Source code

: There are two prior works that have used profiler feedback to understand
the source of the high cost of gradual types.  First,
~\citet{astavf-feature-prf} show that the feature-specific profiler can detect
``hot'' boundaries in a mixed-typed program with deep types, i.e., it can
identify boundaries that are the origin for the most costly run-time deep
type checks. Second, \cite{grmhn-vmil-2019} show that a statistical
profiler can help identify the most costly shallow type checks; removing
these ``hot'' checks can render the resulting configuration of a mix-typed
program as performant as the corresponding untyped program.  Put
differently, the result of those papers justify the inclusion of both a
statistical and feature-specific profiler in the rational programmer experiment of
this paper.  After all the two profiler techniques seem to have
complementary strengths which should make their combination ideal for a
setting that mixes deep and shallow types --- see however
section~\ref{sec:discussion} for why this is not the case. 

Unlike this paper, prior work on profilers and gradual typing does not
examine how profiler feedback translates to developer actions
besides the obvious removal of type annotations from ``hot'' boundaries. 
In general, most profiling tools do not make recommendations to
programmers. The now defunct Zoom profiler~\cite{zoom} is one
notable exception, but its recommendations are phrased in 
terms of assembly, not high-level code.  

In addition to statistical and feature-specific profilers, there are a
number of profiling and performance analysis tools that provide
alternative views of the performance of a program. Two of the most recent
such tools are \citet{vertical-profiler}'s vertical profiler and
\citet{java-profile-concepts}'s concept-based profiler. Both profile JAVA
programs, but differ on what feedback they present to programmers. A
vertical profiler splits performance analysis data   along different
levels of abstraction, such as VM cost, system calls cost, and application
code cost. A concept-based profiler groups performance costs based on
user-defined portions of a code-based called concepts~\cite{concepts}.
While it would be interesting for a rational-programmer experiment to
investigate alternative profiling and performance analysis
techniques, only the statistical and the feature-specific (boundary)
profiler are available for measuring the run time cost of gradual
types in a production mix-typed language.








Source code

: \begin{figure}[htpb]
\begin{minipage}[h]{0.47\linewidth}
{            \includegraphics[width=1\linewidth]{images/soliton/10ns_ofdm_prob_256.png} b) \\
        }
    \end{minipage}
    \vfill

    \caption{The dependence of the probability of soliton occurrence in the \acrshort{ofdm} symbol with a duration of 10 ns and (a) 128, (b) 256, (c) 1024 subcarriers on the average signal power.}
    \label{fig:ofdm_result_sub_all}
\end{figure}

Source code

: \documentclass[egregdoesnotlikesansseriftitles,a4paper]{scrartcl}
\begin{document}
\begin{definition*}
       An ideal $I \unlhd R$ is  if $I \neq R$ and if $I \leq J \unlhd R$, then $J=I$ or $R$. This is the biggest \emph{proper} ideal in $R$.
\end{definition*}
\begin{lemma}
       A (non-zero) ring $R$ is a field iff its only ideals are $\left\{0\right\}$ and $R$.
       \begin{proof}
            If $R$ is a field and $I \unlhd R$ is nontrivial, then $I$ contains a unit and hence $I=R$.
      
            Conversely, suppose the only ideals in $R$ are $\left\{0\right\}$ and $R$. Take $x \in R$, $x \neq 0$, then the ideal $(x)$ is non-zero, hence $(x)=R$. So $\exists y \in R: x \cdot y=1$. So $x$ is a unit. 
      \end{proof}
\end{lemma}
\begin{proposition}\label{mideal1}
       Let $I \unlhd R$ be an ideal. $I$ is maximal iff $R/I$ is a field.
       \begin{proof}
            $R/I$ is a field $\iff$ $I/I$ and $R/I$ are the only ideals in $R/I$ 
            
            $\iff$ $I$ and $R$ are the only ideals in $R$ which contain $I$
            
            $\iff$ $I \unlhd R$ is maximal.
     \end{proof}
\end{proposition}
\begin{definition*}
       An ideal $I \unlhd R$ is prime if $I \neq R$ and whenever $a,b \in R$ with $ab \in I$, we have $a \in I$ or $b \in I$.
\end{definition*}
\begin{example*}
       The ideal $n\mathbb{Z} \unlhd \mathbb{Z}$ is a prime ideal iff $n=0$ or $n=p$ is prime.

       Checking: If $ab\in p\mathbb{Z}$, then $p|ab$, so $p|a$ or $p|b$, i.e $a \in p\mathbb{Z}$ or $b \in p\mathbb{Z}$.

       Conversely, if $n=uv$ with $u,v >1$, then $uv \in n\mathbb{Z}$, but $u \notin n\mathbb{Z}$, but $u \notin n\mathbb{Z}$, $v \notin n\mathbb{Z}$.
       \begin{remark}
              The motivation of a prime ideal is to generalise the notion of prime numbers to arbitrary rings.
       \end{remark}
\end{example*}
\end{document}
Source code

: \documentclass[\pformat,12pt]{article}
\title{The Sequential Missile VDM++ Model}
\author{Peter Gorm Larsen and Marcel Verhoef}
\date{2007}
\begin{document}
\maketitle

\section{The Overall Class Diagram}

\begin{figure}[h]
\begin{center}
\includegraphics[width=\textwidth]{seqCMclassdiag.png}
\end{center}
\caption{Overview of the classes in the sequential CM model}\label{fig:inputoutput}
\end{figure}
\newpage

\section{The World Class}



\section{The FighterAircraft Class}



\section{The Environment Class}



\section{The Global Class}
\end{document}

*Instructions to follow*
Each entry is to be written out exactly as it was given.

*Exercise output*
Source code

: There are two prior works that have used profiler feedback to understand
the source of the high cost of gradual types.  First,
~\citet{astavf-feature-prf} show that the feature-specific profiler can detect
``hot'' boundaries in a mixed-typed program with deep types, i.e., it can
identify boundaries that are the origin for the most costly run-time deep
type checks. Second, \cite{grmhn-vmil-2019} show that a statistical
profiler can help identify the most costly shallow type checks; removing
these ``hot'' checks can render the resulting configuration of a mix-typed
program as performant as the corresponding untyped program.  Put
differently, the result of those papers justify the inclusion of both a
statistical and feature-specific profiler in the rational programmer experiment of
this paper.  After all the two profiler techniques seem to have
complementary strengths which should make their combination ideal for a
setting that mixes deep and shallow types --- see however
section~\ref{sec:discussion} for why this is not the case. 

Unlike this paper, prior work on profilers and gradual typing does not
examine how profiler feedback translates to developer actions
besides the obvious removal of type annotations from ``hot'' boundaries. 
In general, most profiling tools do not make recommendations to
programmers. The now defunct Zoom profiler~\cite{zoom} is one
notable exception, but its recommendations are phrased in 
terms of assembly, not high-level code.  

In addition to statistical and feature-specific profilers, there are a
number of profiling and performance analysis tools that provide
alternative views of the performance of a program. Two of the most recent
such tools are \citet{vertical-profiler}'s vertical profiler and
\citet{java-profile-concepts}'s concept-based profiler. Both profile JAVA
programs, but differ on what feedback they present to programmers. A
vertical profiler splits performance analysis data   along different
levels of abstraction, such as VM cost, system calls cost, and application
code cost. A concept-based profiler groups performance costs based on
user-defined portions of a code-based called concepts~\cite{concepts}.
While it would be interesting for a rational-programmer experiment to
investigate alternative profiling and performance analysis
techniques, only the statistical and the feature-specific (boundary)
profiler are available for measuring the run time cost of gradual
types in a production mix-typed language.








Source code

: \begin{figure}[htpb]
\begin{minipage}[h]{0.47\linewidth}
{            \includegraphics[width=1\linewidth]{images/soliton/10ns_ofdm_prob_256.png} b) \\
        }
    \end{minipage}
    \vfill

    \caption{The dependence of the probability of soliton occurrence in the \acrshort{ofdm} symbol with a duration of 10 ns and (a) 128, (b) 256, (c) 1024 subcarriers on the average signal power.}
    \label{fig:ofdm_result_sub_all}
\end{figure}

Source code

: \documentclass[egregdoesnotlikesansseriftitles,a4paper]{scrartcl}
\begin{document}
\begin{definition*}
       An ideal $I \unlhd R$ is  if $I \neq R$ and if $I \leq J \unlhd R$, then $J=I$ or $R$. This is the biggest \emph{proper} ideal in $R$.
\end{definition*}
\begin{lemma}
       A (non-zero) ring $R$ is a field iff its only ideals are $\left\{0\right\}$ and $R$.
       \begin{proof}
            If $R$ is a field and $I \unlhd R$ is nontrivial, then $I$ contains a unit and hence $I=R$.
      
            Conversely, suppose the only ideals in $R$ are $\left\{0\right\}$ and $R$. Take $x \in R$, $x \neq 0$, then the ideal $(x)$ is non-zero, hence $(x)=R$. So $\exists y \in R: x \cdot y=1$. So $x$ is a unit. 
      \end{proof}
\end{lemma}
\begin{proposition}\label{mideal1}
       Let $I \unlhd R$ be an ideal. $I$ is maximal iff $R/I$ is a field.
       \begin{proof}
            $R/I$ is a field $\iff$ $I/I$ and $R/I$ are the only ideals in $R/I$ 
            
            $\iff$ $I$ and $R$ are the only ideals in $R$ which contain $I$
            
            $\iff$ $I \unlhd R$ is maximal.
     \end{proof}
\end{proposition}
\begin{definition*}
       An ideal $I \unlhd R$ is prime if $I \neq R$ and whenever $a,b \in R$ with $ab \in I$, we have $a \in I$ or $b \in I$.
\end{definition*}
\begin{example*}
       The ideal $n\mathbb{Z} \unlhd \mathbb{Z}$ is a prime ideal iff $n=0$ or $n=p$ is prime.

       Checking: If $ab\in p\mathbb{Z}$, then $p|ab$, so $p|a$ or $p|b$, i.e $a \in p\mathbb{Z}$ or $b \in p\mathbb{Z}$.

       Conversely, if $n=uv$ with $u,v >1$, then $uv \in n\mathbb{Z}$, but $u \notin n\mathbb{Z}$, but $u \notin n\mathbb{Z}$, $v \notin n\mathbb{Z}$.
       \begin{remark}
              The motivation of a prime ideal is to generalise the notion of prime numbers to arbitrary rings.
       \end{remark}
\end{example*}
\end{document}
Source code

: \documentclass[\pformat,12pt]{article}
\title{The Sequential Missile VDM++ Model}
\author{Peter Gorm Larsen and Marcel Verhoef}
\date{2007}
\begin{document}
\maketitle

\section{The Overall Class Diagram}

\begin{figure}[h]
\begin{center}
\includegraphics[width=\textwidth]{seqCMclassdiag.png}
\end{center}
\caption{Overview of the classes in the sequential CM model}\label{fig:inputoutput}
\end{figure}
\newpage

\section{The World Class}



\section{The FighterAircraft Class}



\section{The Environment Class}



\section{The Global Class}
\end{document}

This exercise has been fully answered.